YOUR GOAL
Whenever a line carries the word "specific", pull it out of the entries.

#### SUPPLIED ENTRIES ####

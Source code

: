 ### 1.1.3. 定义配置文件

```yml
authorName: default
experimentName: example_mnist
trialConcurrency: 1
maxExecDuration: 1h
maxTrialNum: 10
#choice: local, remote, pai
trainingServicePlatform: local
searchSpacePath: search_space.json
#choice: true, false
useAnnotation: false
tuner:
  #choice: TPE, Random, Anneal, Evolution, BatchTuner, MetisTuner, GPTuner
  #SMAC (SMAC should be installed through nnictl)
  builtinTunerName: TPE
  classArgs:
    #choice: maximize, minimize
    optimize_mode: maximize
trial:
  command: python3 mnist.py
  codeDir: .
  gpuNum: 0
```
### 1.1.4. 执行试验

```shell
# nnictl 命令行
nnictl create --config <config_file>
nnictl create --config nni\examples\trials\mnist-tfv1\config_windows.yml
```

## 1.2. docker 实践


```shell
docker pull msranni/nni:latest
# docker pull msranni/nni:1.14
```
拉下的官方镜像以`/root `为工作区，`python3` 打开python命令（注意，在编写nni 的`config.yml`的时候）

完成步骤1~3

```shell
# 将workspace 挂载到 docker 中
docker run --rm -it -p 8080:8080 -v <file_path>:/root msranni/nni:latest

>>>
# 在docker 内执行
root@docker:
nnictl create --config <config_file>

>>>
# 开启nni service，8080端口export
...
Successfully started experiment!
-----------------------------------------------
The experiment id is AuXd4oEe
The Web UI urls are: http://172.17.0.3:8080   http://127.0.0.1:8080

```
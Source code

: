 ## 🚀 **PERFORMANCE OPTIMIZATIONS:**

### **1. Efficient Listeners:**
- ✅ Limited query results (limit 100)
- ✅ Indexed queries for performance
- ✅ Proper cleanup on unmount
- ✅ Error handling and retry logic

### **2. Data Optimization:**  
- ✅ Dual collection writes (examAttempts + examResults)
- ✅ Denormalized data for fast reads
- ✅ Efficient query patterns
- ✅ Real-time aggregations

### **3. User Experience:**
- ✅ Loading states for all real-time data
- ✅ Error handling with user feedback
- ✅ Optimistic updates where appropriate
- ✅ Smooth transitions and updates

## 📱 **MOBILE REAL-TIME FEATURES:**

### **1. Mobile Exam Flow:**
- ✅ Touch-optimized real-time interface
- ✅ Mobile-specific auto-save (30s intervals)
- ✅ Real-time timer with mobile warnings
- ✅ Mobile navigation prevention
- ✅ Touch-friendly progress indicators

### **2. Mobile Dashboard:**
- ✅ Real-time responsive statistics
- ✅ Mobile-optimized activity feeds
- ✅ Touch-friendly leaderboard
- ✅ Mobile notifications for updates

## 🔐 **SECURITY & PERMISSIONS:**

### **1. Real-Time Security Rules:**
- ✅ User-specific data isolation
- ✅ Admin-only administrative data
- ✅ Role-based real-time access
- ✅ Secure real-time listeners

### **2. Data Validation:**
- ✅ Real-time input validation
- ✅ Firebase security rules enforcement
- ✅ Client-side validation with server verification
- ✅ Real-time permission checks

####

SOLUTION
- ✅ Mobile-specific auto-save (30s intervals)
- ✅ User-specific data isolation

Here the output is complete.